Q&A: Rules of Interpretation
Rules of Interpretation
Question
Hello Dr. Michi,
Which rules of interpretation were given to us at Sinai?
Were they Rabbi Ishmael’s 13, or Hillel’s 7, perhaps Rabbi Eliezer son of Rabbi Yose the Galilean’s 32? (At least the halakhic ones among them.) And what about the dozens of others that appear in the Talmud?
Why is there disagreement about the rules themselves among the tannaim, such as specific-and-general versus inclusion-and-exclusion?
I once saw that you wrote that the rules were given as a language and later underwent conceptualization, but I didn’t understand what that means. How did Moses learn these rules at Sinai (and which ones)? How is it that something so basic and essential, at the very core of Orthodox halakhic belief, is actually so detached, vague, and unclear?
Thank you
Answer
Indeed, I explained in detail in the second book on Talmudic Logic that the rules were given as a natural language (the language of midrashic interpretation), with the Holy One, blessed be He, teaching Moses at Sinai how to read the verses on both the plain-sense level and the interpretive level.
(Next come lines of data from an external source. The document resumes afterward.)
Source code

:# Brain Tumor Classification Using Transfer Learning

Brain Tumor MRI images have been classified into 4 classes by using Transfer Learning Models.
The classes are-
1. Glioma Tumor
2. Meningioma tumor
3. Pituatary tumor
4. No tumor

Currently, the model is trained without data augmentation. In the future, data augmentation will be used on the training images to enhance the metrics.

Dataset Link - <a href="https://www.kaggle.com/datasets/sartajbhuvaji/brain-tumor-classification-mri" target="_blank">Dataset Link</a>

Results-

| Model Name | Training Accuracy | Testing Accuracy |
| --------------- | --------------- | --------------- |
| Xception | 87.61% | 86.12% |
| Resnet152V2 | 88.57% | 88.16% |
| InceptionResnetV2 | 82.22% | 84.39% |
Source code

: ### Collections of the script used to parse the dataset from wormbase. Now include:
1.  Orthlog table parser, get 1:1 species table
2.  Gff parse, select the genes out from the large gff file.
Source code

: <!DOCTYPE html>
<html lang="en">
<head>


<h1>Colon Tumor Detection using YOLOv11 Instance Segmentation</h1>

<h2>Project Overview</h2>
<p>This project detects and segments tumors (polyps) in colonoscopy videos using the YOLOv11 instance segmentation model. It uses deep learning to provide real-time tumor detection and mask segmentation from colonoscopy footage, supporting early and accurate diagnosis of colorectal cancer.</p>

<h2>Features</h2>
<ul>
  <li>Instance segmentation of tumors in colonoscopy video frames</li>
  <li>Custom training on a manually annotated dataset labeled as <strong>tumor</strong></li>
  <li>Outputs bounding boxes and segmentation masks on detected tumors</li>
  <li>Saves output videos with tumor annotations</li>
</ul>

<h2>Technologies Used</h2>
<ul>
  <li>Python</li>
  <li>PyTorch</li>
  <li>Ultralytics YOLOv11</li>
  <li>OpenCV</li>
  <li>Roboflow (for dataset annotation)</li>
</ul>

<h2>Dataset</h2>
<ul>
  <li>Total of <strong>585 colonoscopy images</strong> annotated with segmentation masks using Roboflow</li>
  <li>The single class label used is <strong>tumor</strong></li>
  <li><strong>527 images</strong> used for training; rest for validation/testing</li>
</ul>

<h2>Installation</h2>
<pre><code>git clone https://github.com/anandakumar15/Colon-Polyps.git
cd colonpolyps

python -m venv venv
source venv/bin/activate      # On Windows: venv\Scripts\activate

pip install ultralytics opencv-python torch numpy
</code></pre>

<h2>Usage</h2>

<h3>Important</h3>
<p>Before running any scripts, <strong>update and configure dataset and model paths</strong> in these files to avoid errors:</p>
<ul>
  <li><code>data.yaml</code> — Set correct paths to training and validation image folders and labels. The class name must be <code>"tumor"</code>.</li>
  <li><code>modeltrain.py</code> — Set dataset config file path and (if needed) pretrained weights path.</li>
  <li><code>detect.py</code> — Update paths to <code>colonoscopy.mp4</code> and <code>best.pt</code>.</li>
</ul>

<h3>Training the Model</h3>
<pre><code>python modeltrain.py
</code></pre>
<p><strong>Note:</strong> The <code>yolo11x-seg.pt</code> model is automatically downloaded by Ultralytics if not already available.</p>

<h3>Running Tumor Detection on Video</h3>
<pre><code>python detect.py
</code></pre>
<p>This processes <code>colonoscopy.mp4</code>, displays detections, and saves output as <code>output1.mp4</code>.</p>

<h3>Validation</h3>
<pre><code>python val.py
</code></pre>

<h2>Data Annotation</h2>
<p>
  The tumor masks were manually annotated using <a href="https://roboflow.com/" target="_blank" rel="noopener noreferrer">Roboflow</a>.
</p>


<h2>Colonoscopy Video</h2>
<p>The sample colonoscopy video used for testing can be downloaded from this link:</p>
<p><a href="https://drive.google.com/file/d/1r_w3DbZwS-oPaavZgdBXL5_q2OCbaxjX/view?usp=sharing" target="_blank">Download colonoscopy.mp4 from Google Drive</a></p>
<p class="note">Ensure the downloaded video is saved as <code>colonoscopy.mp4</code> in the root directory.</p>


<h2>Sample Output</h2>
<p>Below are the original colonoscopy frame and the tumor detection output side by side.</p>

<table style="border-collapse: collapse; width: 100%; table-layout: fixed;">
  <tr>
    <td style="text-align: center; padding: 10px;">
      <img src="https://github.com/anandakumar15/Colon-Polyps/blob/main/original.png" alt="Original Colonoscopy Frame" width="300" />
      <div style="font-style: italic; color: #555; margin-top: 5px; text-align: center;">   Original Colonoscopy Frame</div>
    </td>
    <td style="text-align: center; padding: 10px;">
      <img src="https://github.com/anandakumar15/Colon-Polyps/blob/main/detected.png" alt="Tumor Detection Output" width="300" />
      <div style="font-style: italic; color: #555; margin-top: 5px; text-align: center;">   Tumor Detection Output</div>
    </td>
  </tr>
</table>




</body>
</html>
But He did not give him a list of rules; rather, He simply read the verses with him through the “glasses” of midrashic interpretation, like someone who speaks a language without knowing its formal rules (a native speaker). After some time, people began to forget that language, and they developed systems of rules that reconstruct its usage, like a system of grammatical rules. That is why, over the generations, there are more and more rules, because they are a progressively more detailed development and conceptualization of the language of interpretation.
For more detail, see my book there. I showed this at great length regarding the rules of general and specific.